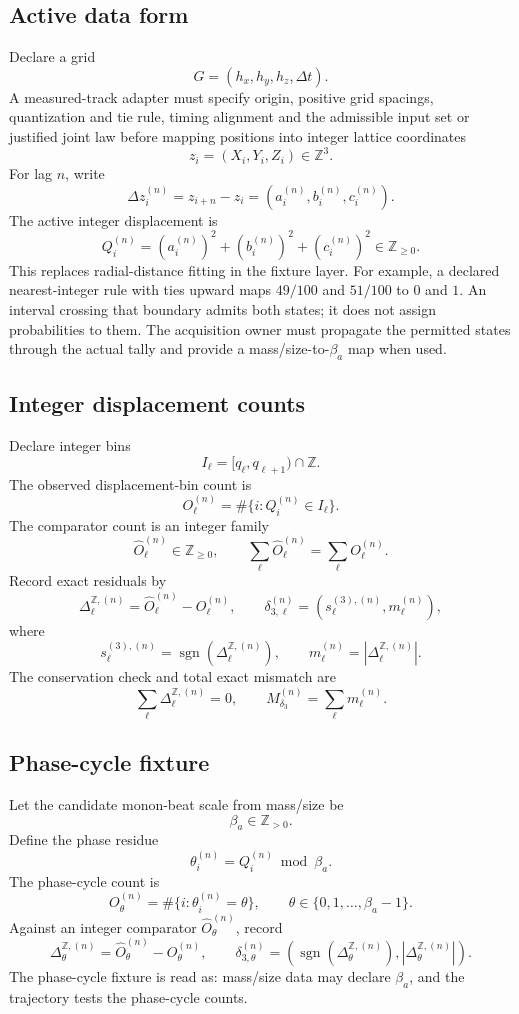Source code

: \subsection{Active data form}
Declare a grid
\[
G=(h_x,h_y,h_z,\Delta t).
\]
A measured-track adapter must specify origin, positive grid spacings,
quantization and tie rule, timing alignment and the admissible input set or
justified joint law before mapping positions into integer lattice coordinates
\[
z_i=(X_i,Y_i,Z_i)\in\mathbb Z^3.
\]
For lag \(n\), write
\[
\Delta z_i^{(n)}=z_{i+n}-z_i=(a_i^{(n)},b_i^{(n)},c_i^{(n)}).
\]
The active integer displacement is
\[
Q_i^{(n)}=(a_i^{(n)})^2+(b_i^{(n)})^2+(c_i^{(n)})^2\in\mathbb Z_{\ge0}.
\]
This replaces radial-distance fitting in the fixture layer.
For example, a declared nearest-integer rule with ties upward maps
\(49/100\) and \(51/100\) to \(0\) and \(1\). An interval crossing that
boundary admits both states; it does not assign probabilities to them.
The acquisition owner must propagate the permitted states through the
actual tally and provide a mass/size-to-\(\beta_a\) map when used.


\subsection{Integer displacement counts}
Declare integer bins
\[
I_\ell=[q_\ell,q_{\ell+1})\cap\mathbb Z.
\]
The observed displacement-bin count is
\[
O_\ell^{(n)}=\#\{i:Q_i^{(n)}\in I_\ell\}.
\]
The comparator count is an integer family
\[
\widehat O_\ell^{(n)}\in\mathbb Z_{\ge0},
\qquad
\sum_\ell\widehat O_\ell^{(n)}=\sum_\ell O_\ell^{(n)}.
\]
Record exact residuals by
\[
\Delta_{\ell}^{\mathbb Z,(n)}=\widehat O_\ell^{(n)}-O_\ell^{(n)},
\qquad
\delta_{3,\ell}^{(n)}=\left(s_\ell^{(3),(n)},m_\ell^{(n)}\right),
\]
where
\[
s_\ell^{(3),(n)}=\operatorname{sgn}(\Delta_\ell^{\mathbb Z,(n)}),
\qquad
m_\ell^{(n)}=|\Delta_\ell^{\mathbb Z,(n)}|.
\]
The conservation check and total exact mismatch are
\[
\sum_\ell\Delta_\ell^{\mathbb Z,(n)}=0,
\qquad
M_{\delta_3}^{(n)}=\sum_\ell m_\ell^{(n)}.
\]

\subsection{Phase-cycle fixture}
Let the candidate monon-beat scale from mass/size be
\[
\beta_a\in\mathbb Z_{>0}.
\]
Define the phase residue
\[
\theta_i^{(n)}=Q_i^{(n)}\bmod\beta_a.
\]
The phase-cycle count is
\[
O_\theta^{(n)}=\#\{i:\theta_i^{(n)}=\theta\},
\qquad
\theta\in\{0,1,\ldots,\beta_a-1\}.
\]
Against an integer comparator \(\widehat O_\theta^{(n)}\), record
\[
\Delta_\theta^{\mathbb Z,(n)}=\widehat O_\theta^{(n)}-O_\theta^{(n)},
\qquad
\delta_{3,\theta}^{(n)}=\left(\operatorname{sgn}(\Delta_\theta^{\mathbb Z,(n)}),|\Delta_\theta^{\mathbb Z,(n)}|\right).
\]
The phase-cycle fixture is read as: mass/size data may declare \(\beta_a\), and the trajectory tests the phase-cycle counts.

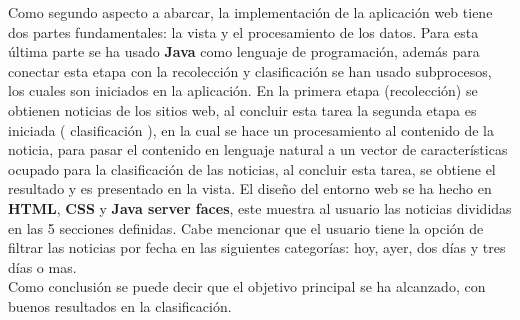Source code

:Como segundo aspecto a abarcar, la implementación de la aplicación web tiene dos partes fundamentales: la vista  y el procesamiento de los datos. Para esta última parte se ha usado \textbf{Java} como lenguaje de programación, además para conectar esta etapa con la recolección y clasificación se han usado subprocesos, los cuales son iniciados en la aplicación. En la primera etapa (recolección) se obtienen noticias de los sitios web, al concluir esta tarea la segunda etapa es iniciada ( clasificación ), en la cual se hace un procesamiento al contenido de la noticia, para pasar el contenido en lenguaje natural a un vector de características ocupado para la clasificación de las noticias, al concluir esta tarea, se obtiene el resultado y es presentado en la vista. El diseño del entorno web se ha hecho en  \textbf{HTML}, \textbf{CSS} y \textbf{Java server faces}, este muestra al usuario las noticias divididas en las 5 secciones definidas. Cabe mencionar que el usuario tiene la opción de filtrar las noticias por fecha en las siguientes categorías: hoy, ayer, dos días y tres días o mas.\\

Como conclusión se puede decir que el objetivo principal se ha alcanzado, con buenos resultados en la clasificación.



%

%
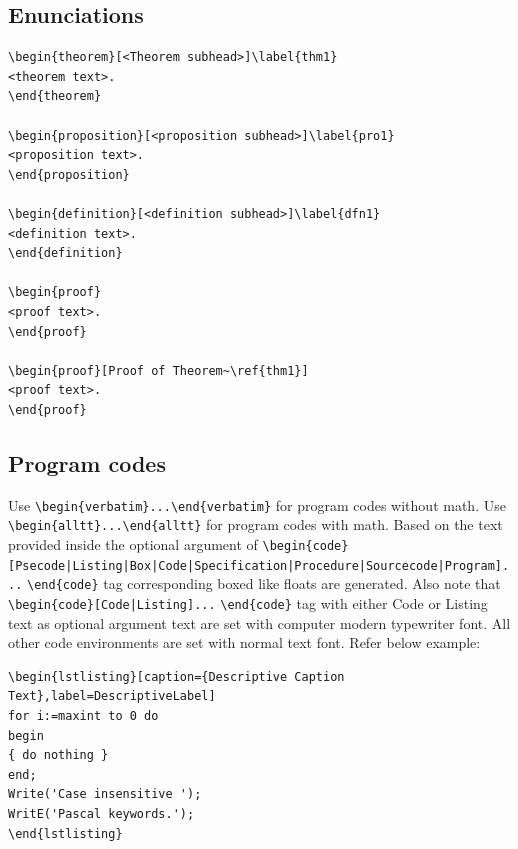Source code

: \documentclass[ACS,STIX1COL]{WileyNJD-v2}
\begin{document}
\subsection{Enunciations}

\begin{verbatim}
\begin{theorem}[<Theorem subhead>]\label{thm1}
<theorem text>. 
\end{theorem}

\begin{proposition}[<proposition subhead>]\label{pro1}
<proposition text>. 
\end{proposition}

\begin{definition}[<definition subhead>]\label{dfn1}
<definition text>. 
\end{definition}

\begin{proof}
<proof text>. 
\end{proof}

\begin{proof}[Proof of Theorem~\ref{thm1}]
<proof text>.
\end{proof}

\end{verbatim}

\subsection{Program codes}

Use \verb+\begin{verbatim}...\end{verbatim}+ for program codes without math. Use \verb+\begin{alltt}...\end{alltt}+ for program codes with math. Based on the text provided inside the optional argument of \verb+\begin{code}[Psecode|Listing|Box|Code|+\hfill\break \verb+Specification|Procedure|Sourcecode|Program]...+ \verb+\end{code}+ tag corresponding boxed like floats are generated. Also note that \verb+\begin{code}[Code|Listing]...+ \verb+\end{code}+ tag with either Code or Listing text as optional argument text are set with computer modern typewriter font.  All other code environments are set with normal text font. Refer below example:

\begin{verbatim}
\begin{lstlisting}[caption={Descriptive Caption Text},label=DescriptiveLabel]
for i:=maxint to 0 do
begin
{ do nothing }
end;
Write('Case insensitive ');
WritE('Pascal keywords.');
\end{lstlisting}
\end{verbatim}
\end{document}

▶ **REQUIREMENT**: Quote, please, every line of the material above from its start through the line that has "interval crossing that", reproducing the words exactly and dropping any images.

▶ **COMPLETED TASK**:
Source code

: \subsection{Active data form}
Declare a grid
\[
G=(h_x,h_y,h_z,\Delta t).
\]
A measured-track adapter must specify origin, positive grid spacings,
quantization and tie rule, timing alignment and the admissible input set or
justified joint law before mapping positions into integer lattice coordinates
\[
z_i=(X_i,Y_i,Z_i)\in\mathbb Z^3.
\]
For lag \(n\), write
\[
\Delta z_i^{(n)}=z_{i+n}-z_i=(a_i^{(n)},b_i^{(n)},c_i^{(n)}).
\]
The active integer displacement is
\[
Q_i^{(n)}=(a_i^{(n)})^2+(b_i^{(n)})^2+(c_i^{(n)})^2\in\mathbb Z_{\ge0}.
\]
This replaces radial-distance fitting in the fixture layer.
For example, a declared nearest-integer rule with ties upward maps
\(49/100\) and \(51/100\) to \(0\) and \(1\). An interval crossing that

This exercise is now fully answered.